Luanda, teatro del horror

En la capital angoleña, destrozada por la guerra, la vida y la cultura se abrían camino a través de exposiciones y representaciones teatrales que burlaban la guerra.

José María Ridao

En aquella Luanda todavía en guerra era difícil distinguir entre los estragos del abandono y los efectos de los combates en los días de la independencia, cuando tres grupos nacionalistas se enfrentaron calle por calle para ocupar el vacío de poder dejado por los portugueses. Hacia 1989, la centenaria ciudad colonial recordaba un organismo vivo, siempre a merced de cambios imprevistos que se incorporaban de inmediato a la rutina de los habitantes. Avenidas atestadas de tráfico hasta la víspera quedaban cortadas por un repentino e imponente socavón y, de inmediato, los conductores adoptaban un nuevo y tortuoso trayecto por las callejuelas colindantes, que se convertía en el trayecto habitual hasta que un nuevo socavón obligaba a modificarlo. Solares de tierra rojiza se poblaban de la noche a la mañana con decenas de fugitivos y, en un abrir y cerrar de ojos, los chavales recién llegados se incorporaban a los juegos de sus vecinos y los adultos se comportaban como si siempre hubieran vivido en aquella parte de la ciudad. Una mulemba gigantesca se desplomaba sobre una fachada tras una violenta tormenta tropical y, en apenas algunas jornadas, nuevos brotes asomaban entre los escombros, a los que, por otra parte, también se les había encontrado ya alguna utilidad sobrevenida.

El pintor António Ole quería que fuera allí, en Luanda, donde se admirase su obra excepcional
Luanda se pobló de mercados, en los que los supervivientes trataban de poner remedio a sus carencias cotidianas

La estabilización de los cambiantes frentes de guerra fuera de las áreas habitadas, según la estrategia adoptada por el ejército gubernamental para combatir a la poderosa guerrilla de Jonás Savimbi, había hecho de las ciudades de Angola y, en particular, de su capital, Luanda, un reducto para la supervivencia. Era incesante la llegada de columnas de camiones con la trasera atestada de refugiados, familias enteras que viajaban con un colchón y alguna cabra desde los territorios del sur y del este del país, donde los combates eran más mortíferos. Una ciudad que había alcanzado el medio millón de habitantes en los momentos de esplendor bajo la colonia albergaba ahora una población que superaba los dos millones y que se hacinaba en los mosseques, los laberínticos asentamientos de chabolas de los alrededores. Faltaba el agua, escaseaban los alimentos, los apagones eran continuos: a los sabotajes de la guerrilla se unía la creciente descomposición del comunismo angoleño, acentuada por un acontecimiento tan remoto como la caída del muro de Berlín.
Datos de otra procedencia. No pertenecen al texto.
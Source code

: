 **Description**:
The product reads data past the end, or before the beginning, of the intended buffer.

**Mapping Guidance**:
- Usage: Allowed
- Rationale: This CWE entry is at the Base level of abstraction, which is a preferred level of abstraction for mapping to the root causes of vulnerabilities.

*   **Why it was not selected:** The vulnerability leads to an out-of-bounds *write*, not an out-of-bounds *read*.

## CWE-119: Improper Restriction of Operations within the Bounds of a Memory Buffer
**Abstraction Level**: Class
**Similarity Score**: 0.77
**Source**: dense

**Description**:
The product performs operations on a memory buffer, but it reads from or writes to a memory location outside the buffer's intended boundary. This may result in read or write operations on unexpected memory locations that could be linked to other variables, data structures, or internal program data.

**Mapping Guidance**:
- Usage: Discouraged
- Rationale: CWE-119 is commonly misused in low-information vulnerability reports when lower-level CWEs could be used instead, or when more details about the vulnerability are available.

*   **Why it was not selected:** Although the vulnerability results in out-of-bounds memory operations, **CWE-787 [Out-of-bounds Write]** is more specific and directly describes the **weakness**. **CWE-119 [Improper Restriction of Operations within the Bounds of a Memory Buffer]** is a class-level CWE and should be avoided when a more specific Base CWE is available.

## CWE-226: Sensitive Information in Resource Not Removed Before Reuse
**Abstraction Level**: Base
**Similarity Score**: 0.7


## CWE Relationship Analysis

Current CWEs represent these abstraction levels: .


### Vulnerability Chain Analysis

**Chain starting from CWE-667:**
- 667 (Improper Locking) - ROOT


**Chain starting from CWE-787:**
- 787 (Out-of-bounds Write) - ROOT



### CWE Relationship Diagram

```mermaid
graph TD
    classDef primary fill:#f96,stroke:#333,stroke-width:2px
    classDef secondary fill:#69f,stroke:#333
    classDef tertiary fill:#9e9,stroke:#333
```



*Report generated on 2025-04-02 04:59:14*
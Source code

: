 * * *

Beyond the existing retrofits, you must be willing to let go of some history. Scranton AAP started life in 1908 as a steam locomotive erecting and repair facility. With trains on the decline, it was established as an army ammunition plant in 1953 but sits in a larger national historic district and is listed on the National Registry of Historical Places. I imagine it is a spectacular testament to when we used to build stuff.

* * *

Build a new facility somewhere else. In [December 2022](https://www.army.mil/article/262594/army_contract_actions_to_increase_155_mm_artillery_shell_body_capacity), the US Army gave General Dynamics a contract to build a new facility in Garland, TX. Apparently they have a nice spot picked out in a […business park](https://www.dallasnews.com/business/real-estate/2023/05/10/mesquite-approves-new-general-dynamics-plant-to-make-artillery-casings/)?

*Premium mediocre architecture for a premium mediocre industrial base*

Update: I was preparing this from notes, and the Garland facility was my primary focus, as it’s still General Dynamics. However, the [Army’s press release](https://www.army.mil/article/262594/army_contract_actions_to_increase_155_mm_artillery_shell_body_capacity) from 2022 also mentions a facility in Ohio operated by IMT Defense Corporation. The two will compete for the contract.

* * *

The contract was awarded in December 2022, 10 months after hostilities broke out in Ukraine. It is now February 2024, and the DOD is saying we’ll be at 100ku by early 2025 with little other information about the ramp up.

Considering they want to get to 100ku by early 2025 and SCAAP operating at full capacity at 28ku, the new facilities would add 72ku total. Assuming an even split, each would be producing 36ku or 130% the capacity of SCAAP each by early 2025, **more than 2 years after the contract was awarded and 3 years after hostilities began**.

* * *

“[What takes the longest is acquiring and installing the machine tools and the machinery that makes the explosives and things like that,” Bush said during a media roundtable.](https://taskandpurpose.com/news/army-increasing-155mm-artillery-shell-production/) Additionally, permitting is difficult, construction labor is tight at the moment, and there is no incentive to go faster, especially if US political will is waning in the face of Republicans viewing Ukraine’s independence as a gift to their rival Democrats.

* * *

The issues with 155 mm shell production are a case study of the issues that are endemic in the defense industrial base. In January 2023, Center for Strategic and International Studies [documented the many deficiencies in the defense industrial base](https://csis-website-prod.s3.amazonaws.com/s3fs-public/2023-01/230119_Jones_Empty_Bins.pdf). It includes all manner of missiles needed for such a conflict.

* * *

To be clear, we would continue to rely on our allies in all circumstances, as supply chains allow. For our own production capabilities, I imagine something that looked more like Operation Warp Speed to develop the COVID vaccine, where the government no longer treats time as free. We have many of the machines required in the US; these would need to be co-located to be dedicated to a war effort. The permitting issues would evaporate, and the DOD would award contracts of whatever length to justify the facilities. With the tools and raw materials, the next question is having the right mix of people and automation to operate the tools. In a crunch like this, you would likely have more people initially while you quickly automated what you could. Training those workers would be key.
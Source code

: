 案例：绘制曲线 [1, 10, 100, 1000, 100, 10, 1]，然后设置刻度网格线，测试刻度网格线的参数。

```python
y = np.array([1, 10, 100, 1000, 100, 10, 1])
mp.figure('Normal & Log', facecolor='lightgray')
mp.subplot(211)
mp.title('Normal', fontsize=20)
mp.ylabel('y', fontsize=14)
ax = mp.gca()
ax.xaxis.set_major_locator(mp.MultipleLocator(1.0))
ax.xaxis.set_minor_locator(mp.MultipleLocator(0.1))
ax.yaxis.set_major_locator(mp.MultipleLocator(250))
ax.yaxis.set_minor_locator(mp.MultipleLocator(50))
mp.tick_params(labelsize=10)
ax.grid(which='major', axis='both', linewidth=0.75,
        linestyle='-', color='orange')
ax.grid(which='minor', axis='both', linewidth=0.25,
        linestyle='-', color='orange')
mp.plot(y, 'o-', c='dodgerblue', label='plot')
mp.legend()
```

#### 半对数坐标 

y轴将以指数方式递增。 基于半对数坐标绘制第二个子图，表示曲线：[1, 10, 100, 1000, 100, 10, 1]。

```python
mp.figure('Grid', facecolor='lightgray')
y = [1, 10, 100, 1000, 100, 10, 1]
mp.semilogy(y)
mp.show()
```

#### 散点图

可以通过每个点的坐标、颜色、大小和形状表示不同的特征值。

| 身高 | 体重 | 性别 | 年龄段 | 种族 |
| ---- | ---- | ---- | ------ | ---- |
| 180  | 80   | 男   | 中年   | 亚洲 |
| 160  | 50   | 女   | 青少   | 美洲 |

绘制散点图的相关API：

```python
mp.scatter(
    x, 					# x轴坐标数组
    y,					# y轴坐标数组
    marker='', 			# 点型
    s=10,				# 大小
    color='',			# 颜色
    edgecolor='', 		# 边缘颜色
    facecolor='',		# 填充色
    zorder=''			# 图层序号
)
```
Luanda se pobló de mercados al aire libre, en los que los habitantes, los supervivientes, trataban de poner remedio a sus carencias cotidianas. Nadie logró saber de dónde partió la iniciativa, pero aquellos mercados ilegales aunque tolerados fueron siendo jocosamente bautizados con los títulos de las series brasileñas que retransmitía entonces la televisión estatal: Calha boca, Fera radical, Roque Santeiro.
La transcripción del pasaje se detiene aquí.